Hal tersebut disampaikan dalam rapat kerja pembahasan Ranperda Penanggulangan Kemiskinan yang dirangkaikan dengan kegiatan sosialisasi bersama perangkat daerah terkait. Rapat yang digelar di Ruang Rapat Gabungan Komisi DPRD Buleleng, Kamis (29/1/2025), turut menghadirkan Forkomdes, PPDI se-Kabupaten Buleleng, serta Kepala BPS Kabupaten Buleleng.

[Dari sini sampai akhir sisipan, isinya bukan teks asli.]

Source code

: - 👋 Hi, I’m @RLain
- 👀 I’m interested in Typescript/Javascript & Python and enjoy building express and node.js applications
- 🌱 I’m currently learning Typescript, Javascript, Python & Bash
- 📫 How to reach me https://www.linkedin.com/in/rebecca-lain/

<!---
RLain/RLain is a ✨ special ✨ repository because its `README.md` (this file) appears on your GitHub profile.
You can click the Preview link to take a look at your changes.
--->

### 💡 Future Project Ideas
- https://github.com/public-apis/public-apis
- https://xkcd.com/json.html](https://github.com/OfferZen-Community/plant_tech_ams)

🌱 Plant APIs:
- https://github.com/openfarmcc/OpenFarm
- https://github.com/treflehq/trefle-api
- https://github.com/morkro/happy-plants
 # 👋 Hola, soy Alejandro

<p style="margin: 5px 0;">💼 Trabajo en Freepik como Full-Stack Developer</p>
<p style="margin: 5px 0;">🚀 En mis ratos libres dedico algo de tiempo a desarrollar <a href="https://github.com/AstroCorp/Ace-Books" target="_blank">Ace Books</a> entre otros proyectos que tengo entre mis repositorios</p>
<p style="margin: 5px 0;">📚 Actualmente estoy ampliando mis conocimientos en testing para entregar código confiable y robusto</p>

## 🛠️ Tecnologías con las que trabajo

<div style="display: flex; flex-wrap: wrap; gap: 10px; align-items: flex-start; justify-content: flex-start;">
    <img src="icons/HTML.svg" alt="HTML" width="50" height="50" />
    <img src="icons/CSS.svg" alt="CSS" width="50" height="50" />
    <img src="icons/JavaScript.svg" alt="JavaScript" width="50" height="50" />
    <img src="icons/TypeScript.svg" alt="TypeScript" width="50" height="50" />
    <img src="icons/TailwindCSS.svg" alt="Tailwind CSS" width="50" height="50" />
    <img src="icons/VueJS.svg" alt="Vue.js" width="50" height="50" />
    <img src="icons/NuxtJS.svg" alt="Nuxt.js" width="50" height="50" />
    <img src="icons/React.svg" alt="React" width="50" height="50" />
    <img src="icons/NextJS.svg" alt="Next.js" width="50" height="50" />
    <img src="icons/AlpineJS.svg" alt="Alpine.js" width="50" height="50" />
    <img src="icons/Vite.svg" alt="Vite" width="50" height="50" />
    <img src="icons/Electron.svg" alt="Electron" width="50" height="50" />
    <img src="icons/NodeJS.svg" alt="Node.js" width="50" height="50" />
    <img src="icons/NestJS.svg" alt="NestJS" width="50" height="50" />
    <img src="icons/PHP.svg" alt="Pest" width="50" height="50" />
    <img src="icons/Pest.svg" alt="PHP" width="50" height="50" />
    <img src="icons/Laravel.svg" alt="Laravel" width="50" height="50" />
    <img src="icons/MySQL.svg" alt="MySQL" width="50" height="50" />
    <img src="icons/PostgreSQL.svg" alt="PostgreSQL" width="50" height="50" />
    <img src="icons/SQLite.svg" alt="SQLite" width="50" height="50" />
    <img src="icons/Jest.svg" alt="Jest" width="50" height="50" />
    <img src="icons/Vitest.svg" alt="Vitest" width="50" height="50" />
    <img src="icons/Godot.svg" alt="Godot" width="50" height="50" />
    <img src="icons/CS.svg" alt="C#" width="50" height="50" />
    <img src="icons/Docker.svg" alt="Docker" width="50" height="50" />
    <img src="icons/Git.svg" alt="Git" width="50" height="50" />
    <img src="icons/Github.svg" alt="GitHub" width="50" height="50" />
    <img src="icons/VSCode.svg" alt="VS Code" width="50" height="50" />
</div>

Ketua Komisi II DPRD Buleleng, Wayan Masdana, yang memimpin rapat tersebut mengungkapkan bahwa hingga kini masih ditemukan perbedaan data kemiskinan antara pemerintah pusat dan pemerintah daerah. Perbedaan ini terutama berdampak pada penyaluran bantuan sosial yang bersumber dari pemerintah pusat, sehingga berpotensi menghambat optimalisasi program dan intervensi kebijakan di daerah.
“Data kemiskinan harus satu pintu, valid, dan dapat dipertanggungjawabkan. Karena itu, DPRD mendorong adanya koordinasi yang intensif dengan pemerintah pusat dan kementerian terkait agar tidak terjadi tumpang tindih data maupun program,” tegas Masdana.

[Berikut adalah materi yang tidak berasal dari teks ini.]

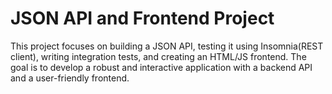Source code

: # JSON API and Frontend Project

This project focuses on building a JSON API, testing it using Insomnia(REST client), writing integration tests, and creating an HTML/JS frontend. The goal is to develop a robust and interactive application with a backend API and a user-friendly frontend.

Ia menjelaskan, program bantuan yang dikelola oleh pemerintah daerah sejauh ini telah berjalan sesuai ketentuan, meskipun masih ditemukan permasalahan dengan persentase yang relatif kecil. Namun, bantuan dari pemerintah pusat memerlukan penyelarasan data yang lebih serius.
Masdana juga menanggapi keresahan perangkat desa terkait adanya sanksi bagi desa yang tidak melakukan pemutakhiran data. Dalam rapat tersebut ditegaskan bahwa kekhawatiran tersebut telah diklarifikasi. Perubahan sistem pendataan dari DTKS ke DTSEN oleh pemerintah pusat menggunakan variabel yang berbeda, dari sebelumnya sembilan variabel menjadi 39 variabel, sehingga menghasilkan data yang tidak sama.

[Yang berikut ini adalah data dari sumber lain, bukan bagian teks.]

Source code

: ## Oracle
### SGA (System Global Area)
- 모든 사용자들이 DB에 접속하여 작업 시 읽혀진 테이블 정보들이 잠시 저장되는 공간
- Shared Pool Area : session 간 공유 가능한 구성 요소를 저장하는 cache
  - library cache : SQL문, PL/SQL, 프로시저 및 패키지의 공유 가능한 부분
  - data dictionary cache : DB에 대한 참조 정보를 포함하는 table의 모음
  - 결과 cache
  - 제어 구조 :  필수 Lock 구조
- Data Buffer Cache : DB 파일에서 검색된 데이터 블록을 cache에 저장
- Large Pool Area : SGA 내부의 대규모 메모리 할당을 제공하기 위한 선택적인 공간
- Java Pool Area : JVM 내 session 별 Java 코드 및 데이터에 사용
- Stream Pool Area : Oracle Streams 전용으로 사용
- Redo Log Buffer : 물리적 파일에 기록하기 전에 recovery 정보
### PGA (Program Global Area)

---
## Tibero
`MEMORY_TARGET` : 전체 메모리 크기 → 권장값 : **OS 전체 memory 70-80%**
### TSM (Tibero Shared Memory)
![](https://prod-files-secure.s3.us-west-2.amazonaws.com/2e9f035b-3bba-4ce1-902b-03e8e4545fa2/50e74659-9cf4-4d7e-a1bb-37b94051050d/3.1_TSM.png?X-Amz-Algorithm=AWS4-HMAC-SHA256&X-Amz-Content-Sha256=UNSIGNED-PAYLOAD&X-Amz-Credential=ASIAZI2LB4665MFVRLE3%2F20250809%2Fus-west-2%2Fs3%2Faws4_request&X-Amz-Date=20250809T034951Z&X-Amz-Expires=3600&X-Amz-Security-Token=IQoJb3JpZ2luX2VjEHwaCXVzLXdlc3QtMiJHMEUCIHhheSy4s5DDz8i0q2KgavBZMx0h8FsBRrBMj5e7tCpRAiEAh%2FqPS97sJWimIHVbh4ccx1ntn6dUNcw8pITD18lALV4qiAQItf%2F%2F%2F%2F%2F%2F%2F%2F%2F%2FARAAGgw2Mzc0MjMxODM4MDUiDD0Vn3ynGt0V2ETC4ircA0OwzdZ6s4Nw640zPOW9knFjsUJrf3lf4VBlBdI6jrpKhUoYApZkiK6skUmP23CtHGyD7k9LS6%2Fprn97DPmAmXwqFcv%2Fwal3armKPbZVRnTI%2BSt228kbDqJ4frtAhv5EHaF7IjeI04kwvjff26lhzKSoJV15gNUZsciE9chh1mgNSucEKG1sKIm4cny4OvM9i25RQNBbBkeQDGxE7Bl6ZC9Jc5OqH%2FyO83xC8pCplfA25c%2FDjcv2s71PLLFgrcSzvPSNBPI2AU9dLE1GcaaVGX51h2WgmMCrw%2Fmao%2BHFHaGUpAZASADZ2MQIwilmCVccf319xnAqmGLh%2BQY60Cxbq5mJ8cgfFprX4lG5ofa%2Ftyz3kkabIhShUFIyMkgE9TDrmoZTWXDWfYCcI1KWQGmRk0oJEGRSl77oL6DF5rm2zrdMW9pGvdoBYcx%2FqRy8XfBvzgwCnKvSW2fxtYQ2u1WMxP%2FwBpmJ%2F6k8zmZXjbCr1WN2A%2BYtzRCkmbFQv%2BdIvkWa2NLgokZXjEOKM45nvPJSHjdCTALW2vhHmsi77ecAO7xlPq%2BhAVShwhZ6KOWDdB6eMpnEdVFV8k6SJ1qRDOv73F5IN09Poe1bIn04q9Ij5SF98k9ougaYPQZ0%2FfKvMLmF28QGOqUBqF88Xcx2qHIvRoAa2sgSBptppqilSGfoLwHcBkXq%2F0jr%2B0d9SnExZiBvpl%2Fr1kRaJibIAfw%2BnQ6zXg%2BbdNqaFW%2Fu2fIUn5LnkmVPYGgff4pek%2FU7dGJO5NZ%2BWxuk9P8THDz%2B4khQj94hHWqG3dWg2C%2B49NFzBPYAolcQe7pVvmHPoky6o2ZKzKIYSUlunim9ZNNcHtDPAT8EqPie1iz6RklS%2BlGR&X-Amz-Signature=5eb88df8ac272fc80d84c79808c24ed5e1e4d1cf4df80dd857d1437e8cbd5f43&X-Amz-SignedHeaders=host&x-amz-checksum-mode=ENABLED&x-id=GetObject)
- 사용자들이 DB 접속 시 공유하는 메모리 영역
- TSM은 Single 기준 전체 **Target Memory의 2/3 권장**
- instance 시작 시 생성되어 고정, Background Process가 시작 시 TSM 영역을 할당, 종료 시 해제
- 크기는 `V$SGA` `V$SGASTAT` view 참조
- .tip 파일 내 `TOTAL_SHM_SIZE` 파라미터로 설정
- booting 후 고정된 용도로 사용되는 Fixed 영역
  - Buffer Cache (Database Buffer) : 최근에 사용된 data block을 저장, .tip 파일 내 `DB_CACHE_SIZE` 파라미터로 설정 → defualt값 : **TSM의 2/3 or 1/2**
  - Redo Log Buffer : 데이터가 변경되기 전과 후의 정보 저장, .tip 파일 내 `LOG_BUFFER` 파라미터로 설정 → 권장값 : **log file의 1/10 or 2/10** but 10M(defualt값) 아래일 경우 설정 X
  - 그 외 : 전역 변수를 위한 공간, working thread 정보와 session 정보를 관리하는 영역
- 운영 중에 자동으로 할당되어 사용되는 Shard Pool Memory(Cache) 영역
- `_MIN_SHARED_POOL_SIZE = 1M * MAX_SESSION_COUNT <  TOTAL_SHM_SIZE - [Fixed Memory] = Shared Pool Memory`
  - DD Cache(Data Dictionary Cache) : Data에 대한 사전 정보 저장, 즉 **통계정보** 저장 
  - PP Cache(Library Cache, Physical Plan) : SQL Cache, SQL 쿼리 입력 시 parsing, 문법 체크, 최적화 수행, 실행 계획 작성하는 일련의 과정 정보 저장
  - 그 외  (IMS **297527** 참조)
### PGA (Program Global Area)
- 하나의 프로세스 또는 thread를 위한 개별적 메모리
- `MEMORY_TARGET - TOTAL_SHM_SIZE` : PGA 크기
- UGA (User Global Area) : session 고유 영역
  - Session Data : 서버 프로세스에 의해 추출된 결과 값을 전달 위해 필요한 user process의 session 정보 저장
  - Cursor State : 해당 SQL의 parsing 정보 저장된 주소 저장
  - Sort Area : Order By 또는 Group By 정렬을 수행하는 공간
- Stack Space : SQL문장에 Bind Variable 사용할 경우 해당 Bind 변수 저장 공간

Data DTSEN dikelola oleh BPS dan menjadi dasar kebijakan kementerian, khususnya untuk bantuan yang bersumber dari pusat. Sementara itu, data dan program bantuan yang dikelola pemerintah daerah masih dapat dikoordinasikan di tingkat lokal dan divalidasi oleh masing-masing desa.
Untuk itu, DPRD Kabupaten Buleleng berencana melakukan koordinasi dengan pemerintah pusat guna memperjelas mekanisme pendataan, pembagian kewenangan, serta langkah strategis yang dapat dijadikan pedoman oleh desa dalam melakukan pendataan lanjutan.
DPRD juga mengimbau seluruh pihak, termasuk pemerintah desa dan kelurahan, agar berperan aktif dalam proses pemutakhiran data kemiskinan. Pengawasan bersama dinilai penting agar data yang dihasilkan benar-benar mencerminkan kondisi riil masyarakat di lapangan.
Dengan ditetapkannya Perda Penanggulangan Kemiskinan nantinya, diharapkan dapat menjadi landasan hukum yang kuat bagi Pemerintah Kabupaten Buleleng dalam menekan angka kemiskinan secara berkelanjutan, tepat sasaran, dan berkeadilan.